Once you find the line with "OpenCv(for image processing" in the data that follows, repeat it and every line after it exactly, through the line with "<footer>Reference from <a".

====== Provided records ======

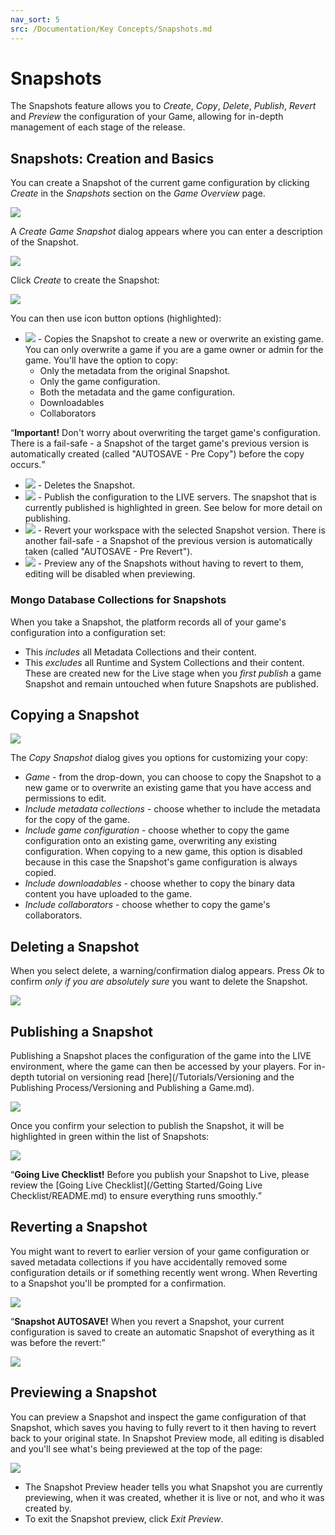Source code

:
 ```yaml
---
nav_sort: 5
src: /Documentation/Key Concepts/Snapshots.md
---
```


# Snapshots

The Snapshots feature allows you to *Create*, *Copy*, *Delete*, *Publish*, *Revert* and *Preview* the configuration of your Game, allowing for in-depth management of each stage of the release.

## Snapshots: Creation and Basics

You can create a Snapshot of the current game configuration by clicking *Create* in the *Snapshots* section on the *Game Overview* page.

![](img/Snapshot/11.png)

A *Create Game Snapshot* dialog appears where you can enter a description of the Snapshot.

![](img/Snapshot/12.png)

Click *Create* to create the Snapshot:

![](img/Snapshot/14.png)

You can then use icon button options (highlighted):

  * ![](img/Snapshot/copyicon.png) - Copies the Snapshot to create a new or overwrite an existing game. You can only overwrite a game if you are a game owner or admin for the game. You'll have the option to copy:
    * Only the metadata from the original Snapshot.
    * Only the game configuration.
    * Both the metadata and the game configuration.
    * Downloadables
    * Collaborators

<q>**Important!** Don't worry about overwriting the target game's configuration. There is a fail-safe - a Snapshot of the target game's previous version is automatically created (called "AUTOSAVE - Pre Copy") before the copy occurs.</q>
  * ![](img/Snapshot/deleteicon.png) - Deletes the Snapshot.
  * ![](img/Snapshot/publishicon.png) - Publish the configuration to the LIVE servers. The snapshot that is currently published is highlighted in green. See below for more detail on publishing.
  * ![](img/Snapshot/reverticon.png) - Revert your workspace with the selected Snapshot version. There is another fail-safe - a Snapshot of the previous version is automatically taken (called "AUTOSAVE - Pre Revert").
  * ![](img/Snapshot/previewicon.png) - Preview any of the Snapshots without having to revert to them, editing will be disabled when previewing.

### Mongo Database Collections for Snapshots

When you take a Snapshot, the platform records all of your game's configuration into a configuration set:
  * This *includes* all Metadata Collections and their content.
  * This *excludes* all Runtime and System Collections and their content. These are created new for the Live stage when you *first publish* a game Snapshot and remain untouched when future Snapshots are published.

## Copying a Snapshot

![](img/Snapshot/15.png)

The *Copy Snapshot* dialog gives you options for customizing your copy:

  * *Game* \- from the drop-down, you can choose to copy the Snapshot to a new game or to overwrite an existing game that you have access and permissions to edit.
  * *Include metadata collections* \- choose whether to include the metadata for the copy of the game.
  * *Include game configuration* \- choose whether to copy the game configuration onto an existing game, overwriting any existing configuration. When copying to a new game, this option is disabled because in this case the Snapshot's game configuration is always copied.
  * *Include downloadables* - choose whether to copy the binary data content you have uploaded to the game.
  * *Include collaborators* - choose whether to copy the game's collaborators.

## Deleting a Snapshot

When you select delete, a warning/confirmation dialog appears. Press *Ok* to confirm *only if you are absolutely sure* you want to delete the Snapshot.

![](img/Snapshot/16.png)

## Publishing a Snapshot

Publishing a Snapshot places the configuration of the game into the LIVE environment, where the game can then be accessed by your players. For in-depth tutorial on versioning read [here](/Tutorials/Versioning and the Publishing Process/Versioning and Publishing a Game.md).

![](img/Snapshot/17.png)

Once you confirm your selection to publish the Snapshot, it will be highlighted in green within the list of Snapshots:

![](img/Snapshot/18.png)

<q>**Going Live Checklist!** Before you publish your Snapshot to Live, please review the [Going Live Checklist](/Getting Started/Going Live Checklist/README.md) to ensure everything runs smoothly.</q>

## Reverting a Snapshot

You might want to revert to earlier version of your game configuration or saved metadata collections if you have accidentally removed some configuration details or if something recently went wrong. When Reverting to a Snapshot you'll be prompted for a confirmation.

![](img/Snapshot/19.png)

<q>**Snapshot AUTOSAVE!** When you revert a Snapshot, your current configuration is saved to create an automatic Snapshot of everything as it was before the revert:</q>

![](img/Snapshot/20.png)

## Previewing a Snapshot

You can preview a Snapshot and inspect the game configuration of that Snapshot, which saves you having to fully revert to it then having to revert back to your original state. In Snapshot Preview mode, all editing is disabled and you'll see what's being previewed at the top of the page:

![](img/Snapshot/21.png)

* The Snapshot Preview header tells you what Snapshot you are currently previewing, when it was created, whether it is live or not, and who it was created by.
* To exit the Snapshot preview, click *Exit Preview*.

======
====== Provided records ======

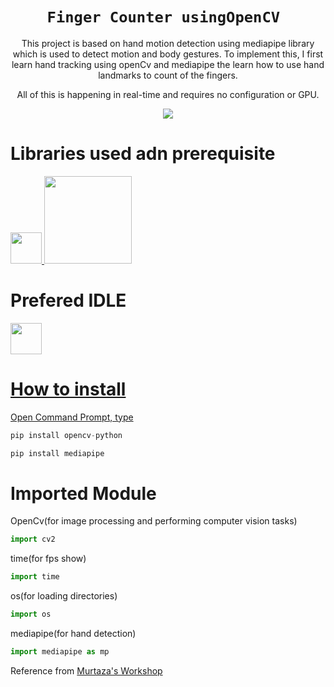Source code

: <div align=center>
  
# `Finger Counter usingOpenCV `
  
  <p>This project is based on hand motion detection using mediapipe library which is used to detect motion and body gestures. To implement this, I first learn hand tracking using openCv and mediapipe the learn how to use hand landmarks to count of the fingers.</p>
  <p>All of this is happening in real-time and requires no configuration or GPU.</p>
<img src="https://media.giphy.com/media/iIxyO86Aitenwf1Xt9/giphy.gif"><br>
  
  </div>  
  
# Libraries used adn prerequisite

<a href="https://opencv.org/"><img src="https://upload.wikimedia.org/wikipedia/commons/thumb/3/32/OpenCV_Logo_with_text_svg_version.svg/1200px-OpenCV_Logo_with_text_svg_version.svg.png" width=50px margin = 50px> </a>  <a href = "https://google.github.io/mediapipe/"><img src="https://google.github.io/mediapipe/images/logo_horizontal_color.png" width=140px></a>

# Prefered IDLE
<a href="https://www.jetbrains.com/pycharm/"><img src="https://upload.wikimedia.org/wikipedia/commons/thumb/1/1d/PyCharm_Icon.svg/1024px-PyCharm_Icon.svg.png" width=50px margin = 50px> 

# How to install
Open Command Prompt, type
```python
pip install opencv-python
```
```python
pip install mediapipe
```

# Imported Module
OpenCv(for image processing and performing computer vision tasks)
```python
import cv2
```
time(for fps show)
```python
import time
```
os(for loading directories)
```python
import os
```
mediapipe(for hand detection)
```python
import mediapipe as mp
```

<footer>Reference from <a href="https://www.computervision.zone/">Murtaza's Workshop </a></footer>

======

=== Expected answer ===
OpenCv(for image processing and performing computer vision tasks)
```python
import cv2
```
time(for fps show)
```python
import time
```
os(for loading directories)
```python
import os
```
mediapipe(for hand detection)
```python
import mediapipe as mp
```

<footer>Reference from <a href="https://www.computervision.zone/">Murtaza's Workshop </a></footer>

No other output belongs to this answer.